§ Problem statement: Because the copy must hold no pictures, return the data below with all of its words intact.

§ Exercise inputs:

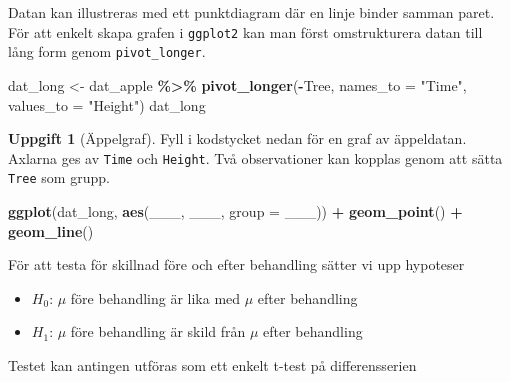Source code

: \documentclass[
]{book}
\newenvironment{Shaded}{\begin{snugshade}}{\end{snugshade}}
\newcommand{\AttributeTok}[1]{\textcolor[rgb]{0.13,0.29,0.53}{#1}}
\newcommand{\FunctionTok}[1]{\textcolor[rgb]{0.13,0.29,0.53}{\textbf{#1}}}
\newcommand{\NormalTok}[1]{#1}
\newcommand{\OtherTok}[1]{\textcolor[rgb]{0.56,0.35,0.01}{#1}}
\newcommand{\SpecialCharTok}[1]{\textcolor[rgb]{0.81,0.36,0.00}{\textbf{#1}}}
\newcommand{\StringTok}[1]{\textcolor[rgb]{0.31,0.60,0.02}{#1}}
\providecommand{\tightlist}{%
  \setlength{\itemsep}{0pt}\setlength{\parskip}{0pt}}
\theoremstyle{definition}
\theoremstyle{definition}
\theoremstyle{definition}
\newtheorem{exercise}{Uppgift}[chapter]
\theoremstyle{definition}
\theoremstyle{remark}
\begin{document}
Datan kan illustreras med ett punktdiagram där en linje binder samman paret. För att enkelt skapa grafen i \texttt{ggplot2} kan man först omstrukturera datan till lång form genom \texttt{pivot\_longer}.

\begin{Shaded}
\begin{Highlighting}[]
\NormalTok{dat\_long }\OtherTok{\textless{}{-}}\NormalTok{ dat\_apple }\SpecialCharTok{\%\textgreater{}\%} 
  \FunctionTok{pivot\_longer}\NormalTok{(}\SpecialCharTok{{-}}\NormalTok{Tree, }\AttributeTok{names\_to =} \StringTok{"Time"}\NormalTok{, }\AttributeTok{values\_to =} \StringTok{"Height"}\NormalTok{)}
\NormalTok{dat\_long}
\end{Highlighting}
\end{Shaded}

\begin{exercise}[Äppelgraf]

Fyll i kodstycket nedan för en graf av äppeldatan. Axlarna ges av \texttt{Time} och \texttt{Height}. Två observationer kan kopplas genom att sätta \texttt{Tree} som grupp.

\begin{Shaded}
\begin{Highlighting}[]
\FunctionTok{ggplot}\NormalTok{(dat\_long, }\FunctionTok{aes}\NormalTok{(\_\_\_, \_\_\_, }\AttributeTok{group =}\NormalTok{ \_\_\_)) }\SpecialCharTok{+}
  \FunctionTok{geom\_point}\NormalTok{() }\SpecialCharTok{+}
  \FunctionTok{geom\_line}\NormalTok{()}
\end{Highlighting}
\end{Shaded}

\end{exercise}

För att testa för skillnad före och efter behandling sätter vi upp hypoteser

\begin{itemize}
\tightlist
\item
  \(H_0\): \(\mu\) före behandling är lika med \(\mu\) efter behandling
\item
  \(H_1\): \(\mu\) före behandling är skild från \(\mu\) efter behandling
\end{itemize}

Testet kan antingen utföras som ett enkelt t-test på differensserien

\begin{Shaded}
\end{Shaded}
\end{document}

§ Task result:
Source code

: \documentclass[
]{book}
\newenvironment{Shaded}{\begin{snugshade}}{\end{snugshade}}
\newcommand{\AttributeTok}[1]{\textcolor[rgb]{0.13,0.29,0.53}{#1}}
\newcommand{\FunctionTok}[1]{\textcolor[rgb]{0.13,0.29,0.53}{\textbf{#1}}}
\newcommand{\NormalTok}[1]{#1}
\newcommand{\OtherTok}[1]{\textcolor[rgb]{0.56,0.35,0.01}{#1}}
\newcommand{\SpecialCharTok}[1]{\textcolor[rgb]{0.81,0.36,0.00}{\textbf{#1}}}
\newcommand{\StringTok}[1]{\textcolor[rgb]{0.31,0.60,0.02}{#1}}
\providecommand{\tightlist}{%
  \setlength{\itemsep}{0pt}\setlength{\parskip}{0pt}}
\theoremstyle{definition}
\theoremstyle{definition}
\theoremstyle{definition}
\newtheorem{exercise}{Uppgift}[chapter]
\theoremstyle{definition}
\theoremstyle{remark}
\begin{document}
Datan kan illustreras med ett punktdiagram där en linje binder samman paret. För att enkelt skapa grafen i \texttt{ggplot2} kan man först omstrukturera datan till lång form genom \texttt{pivot\_longer}.

\begin{Shaded}
\begin{Highlighting}[]
\NormalTok{dat\_long }\OtherTok{\textless{}{-}}\NormalTok{ dat\_apple }\SpecialCharTok{\%\textgreater{}\%} 
  \FunctionTok{pivot\_longer}\NormalTok{(}\SpecialCharTok{{-}}\NormalTok{Tree, }\AttributeTok{names\_to =} \StringTok{"Time"}\NormalTok{, }\AttributeTok{values\_to =} \StringTok{"Height"}\NormalTok{)}
\NormalTok{dat\_long}
\end{Highlighting}
\end{Shaded}

\begin{exercise}[Äppelgraf]

Fyll i kodstycket nedan för en graf av äppeldatan. Axlarna ges av \texttt{Time} och \texttt{Height}. Två observationer kan kopplas genom att sätta \texttt{Tree} som grupp.

\begin{Shaded}
\begin{Highlighting}[]
\FunctionTok{ggplot}\NormalTok{(dat\_long, }\FunctionTok{aes}\NormalTok{(\_\_\_, \_\_\_, }\AttributeTok{group =}\NormalTok{ \_\_\_)) }\SpecialCharTok{+}
  \FunctionTok{geom\_point}\NormalTok{() }\SpecialCharTok{+}
  \FunctionTok{geom\_line}\NormalTok{()}
\end{Highlighting}
\end{Shaded}

\end{exercise}

För att testa för skillnad före och efter behandling sätter vi upp hypoteser

\begin{itemize}
\tightlist
\item
  \(H_0\): \(\mu\) före behandling är lika med \(\mu\) efter behandling
\item
  \(H_1\): \(\mu\) före behandling är skild från \(\mu\) efter behandling
\end{itemize}

Testet kan antingen utföras som ett enkelt t-test på differensserien

\begin{Shaded}
\end{Shaded}
\end{document}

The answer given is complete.